■ **Problem to solve**:
Among the entries below, find all lines that include "relativistic" and copy them.

■ **Available records**:
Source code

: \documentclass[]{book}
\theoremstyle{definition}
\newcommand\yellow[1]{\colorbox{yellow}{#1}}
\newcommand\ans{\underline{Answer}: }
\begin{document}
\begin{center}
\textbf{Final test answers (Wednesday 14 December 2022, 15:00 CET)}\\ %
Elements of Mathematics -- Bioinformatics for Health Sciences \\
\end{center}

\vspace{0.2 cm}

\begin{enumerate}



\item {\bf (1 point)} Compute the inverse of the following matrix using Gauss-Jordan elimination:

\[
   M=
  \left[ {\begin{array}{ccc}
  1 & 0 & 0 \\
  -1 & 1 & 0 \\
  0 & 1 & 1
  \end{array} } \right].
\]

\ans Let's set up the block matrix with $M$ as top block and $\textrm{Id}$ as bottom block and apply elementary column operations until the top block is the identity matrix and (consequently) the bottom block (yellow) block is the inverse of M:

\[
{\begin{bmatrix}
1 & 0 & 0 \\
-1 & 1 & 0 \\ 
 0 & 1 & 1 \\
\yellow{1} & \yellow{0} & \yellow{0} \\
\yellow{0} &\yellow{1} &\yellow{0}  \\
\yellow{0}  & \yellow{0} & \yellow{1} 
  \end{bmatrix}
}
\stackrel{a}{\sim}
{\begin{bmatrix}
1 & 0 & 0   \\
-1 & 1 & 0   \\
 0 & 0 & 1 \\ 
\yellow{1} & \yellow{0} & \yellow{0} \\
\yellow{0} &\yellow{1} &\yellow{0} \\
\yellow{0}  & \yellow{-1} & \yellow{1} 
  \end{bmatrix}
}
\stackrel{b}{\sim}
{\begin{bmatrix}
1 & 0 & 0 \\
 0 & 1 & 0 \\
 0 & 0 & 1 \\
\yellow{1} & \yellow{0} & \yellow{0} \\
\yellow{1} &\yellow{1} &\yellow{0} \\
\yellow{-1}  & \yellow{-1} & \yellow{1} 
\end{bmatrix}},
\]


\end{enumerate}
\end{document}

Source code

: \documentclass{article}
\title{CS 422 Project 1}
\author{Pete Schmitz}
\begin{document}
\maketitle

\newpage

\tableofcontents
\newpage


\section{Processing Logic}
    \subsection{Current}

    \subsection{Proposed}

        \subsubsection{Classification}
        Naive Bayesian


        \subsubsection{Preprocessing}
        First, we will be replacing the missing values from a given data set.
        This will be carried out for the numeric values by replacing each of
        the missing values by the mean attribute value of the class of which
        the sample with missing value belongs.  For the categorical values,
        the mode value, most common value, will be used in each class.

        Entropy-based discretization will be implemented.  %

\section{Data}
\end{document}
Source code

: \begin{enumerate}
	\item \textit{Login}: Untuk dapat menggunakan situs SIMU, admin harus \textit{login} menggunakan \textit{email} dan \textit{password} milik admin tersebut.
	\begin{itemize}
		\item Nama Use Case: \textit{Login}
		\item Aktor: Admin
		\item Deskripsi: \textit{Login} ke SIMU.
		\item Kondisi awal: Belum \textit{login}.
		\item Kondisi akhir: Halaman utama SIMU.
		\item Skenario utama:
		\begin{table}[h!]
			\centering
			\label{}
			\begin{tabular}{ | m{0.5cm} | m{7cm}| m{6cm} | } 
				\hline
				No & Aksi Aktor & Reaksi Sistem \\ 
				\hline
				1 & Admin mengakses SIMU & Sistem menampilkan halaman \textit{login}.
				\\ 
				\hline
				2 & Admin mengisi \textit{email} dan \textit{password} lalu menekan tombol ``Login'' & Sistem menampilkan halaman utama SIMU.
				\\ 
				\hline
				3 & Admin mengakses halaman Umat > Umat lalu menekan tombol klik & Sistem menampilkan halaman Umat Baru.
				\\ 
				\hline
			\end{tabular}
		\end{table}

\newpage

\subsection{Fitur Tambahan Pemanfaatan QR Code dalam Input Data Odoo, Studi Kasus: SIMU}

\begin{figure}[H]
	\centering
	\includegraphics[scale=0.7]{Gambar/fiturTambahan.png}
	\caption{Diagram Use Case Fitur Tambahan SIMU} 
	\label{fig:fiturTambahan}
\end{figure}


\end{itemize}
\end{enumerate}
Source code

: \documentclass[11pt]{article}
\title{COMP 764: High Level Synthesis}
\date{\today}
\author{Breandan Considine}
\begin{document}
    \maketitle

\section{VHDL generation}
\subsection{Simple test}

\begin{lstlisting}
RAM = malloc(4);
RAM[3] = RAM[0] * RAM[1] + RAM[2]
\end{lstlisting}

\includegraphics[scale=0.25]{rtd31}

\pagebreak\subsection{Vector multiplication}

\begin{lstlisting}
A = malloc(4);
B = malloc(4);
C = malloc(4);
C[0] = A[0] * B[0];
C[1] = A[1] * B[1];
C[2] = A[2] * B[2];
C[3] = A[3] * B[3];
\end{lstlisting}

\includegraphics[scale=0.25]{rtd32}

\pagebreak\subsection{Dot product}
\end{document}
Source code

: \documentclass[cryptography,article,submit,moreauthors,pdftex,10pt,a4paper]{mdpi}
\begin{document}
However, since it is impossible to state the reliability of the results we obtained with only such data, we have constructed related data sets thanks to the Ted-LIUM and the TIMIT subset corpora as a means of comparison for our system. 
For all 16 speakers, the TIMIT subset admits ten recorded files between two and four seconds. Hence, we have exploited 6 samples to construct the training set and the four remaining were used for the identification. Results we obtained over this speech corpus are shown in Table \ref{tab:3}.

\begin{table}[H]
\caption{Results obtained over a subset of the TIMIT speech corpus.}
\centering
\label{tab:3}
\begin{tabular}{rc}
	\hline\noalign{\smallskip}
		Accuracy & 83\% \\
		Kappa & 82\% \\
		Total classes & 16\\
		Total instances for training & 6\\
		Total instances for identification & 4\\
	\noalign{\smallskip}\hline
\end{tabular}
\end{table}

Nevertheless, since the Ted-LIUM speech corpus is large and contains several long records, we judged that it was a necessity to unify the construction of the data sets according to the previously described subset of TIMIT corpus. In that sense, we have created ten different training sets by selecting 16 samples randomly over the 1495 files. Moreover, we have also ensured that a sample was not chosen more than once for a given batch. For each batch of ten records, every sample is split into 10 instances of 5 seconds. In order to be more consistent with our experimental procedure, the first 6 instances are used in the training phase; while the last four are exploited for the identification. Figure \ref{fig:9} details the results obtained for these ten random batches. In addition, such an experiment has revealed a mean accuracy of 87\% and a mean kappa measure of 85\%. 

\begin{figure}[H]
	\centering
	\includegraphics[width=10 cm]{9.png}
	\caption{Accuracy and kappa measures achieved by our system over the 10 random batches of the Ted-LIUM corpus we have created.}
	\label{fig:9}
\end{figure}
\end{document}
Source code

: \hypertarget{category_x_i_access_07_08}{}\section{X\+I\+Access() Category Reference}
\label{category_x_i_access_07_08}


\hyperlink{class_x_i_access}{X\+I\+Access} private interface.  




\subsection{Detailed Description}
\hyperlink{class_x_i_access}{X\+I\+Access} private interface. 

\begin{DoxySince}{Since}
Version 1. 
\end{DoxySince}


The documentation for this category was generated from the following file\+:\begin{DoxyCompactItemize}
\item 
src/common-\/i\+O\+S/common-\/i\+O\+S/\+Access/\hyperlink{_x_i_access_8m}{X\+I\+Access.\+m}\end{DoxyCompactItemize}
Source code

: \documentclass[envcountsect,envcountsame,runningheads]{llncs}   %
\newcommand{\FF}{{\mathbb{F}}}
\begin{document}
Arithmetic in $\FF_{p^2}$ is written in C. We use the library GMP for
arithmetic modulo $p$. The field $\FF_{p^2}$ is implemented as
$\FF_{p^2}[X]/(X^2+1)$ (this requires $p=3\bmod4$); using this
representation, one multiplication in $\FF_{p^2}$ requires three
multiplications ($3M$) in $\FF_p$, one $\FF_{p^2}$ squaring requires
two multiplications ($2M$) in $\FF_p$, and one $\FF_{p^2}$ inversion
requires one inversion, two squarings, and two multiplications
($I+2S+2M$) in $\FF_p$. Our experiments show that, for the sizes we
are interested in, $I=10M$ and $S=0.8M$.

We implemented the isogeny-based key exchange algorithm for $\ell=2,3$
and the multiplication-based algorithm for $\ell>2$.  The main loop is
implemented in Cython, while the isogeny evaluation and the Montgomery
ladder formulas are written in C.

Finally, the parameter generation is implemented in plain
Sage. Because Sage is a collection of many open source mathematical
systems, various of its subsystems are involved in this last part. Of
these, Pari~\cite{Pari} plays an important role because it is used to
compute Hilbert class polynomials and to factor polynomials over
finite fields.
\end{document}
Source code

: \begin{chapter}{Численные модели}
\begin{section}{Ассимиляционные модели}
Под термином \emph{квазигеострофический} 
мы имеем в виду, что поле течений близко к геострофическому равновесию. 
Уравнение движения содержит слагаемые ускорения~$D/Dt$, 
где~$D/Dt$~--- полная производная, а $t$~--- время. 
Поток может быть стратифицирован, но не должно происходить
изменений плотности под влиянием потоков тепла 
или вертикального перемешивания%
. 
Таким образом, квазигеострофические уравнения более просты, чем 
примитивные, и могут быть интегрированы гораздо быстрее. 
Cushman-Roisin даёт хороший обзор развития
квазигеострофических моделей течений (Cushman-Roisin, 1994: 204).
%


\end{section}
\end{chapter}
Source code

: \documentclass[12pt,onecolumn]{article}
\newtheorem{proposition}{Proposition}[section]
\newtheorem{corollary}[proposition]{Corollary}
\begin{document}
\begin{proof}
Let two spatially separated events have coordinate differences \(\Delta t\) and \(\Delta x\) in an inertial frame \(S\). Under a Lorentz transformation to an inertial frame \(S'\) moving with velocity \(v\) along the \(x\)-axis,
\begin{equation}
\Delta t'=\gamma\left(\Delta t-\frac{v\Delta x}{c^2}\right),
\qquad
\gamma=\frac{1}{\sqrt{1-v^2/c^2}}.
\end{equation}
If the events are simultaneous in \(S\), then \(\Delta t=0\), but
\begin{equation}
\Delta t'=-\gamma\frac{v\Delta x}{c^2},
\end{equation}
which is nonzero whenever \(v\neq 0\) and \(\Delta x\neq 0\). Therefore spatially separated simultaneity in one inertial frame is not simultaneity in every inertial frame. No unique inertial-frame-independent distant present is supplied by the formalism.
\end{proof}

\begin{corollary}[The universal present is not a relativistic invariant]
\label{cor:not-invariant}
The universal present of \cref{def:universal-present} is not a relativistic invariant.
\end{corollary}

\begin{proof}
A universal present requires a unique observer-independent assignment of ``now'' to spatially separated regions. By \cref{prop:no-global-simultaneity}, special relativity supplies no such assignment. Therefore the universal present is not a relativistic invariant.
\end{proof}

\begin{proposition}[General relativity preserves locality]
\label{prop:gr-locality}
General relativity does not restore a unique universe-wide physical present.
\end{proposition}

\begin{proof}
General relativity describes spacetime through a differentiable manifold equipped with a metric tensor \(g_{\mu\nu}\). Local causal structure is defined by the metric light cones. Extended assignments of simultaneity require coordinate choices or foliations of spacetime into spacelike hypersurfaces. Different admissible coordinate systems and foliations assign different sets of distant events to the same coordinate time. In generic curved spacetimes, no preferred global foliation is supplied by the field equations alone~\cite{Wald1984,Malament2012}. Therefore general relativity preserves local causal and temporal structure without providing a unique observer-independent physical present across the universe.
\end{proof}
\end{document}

■ **Answer for the task**:
\begin{corollary}[The universal present is not a relativistic invariant]
The universal present of \cref{def:universal-present} is not a relativistic invariant.
A universal present requires a unique observer-independent assignment of ``now'' to spatially separated regions. By \cref{prop:no-global-simultaneity}, special relativity supplies no such assignment. Therefore the universal present is not a relativistic invariant.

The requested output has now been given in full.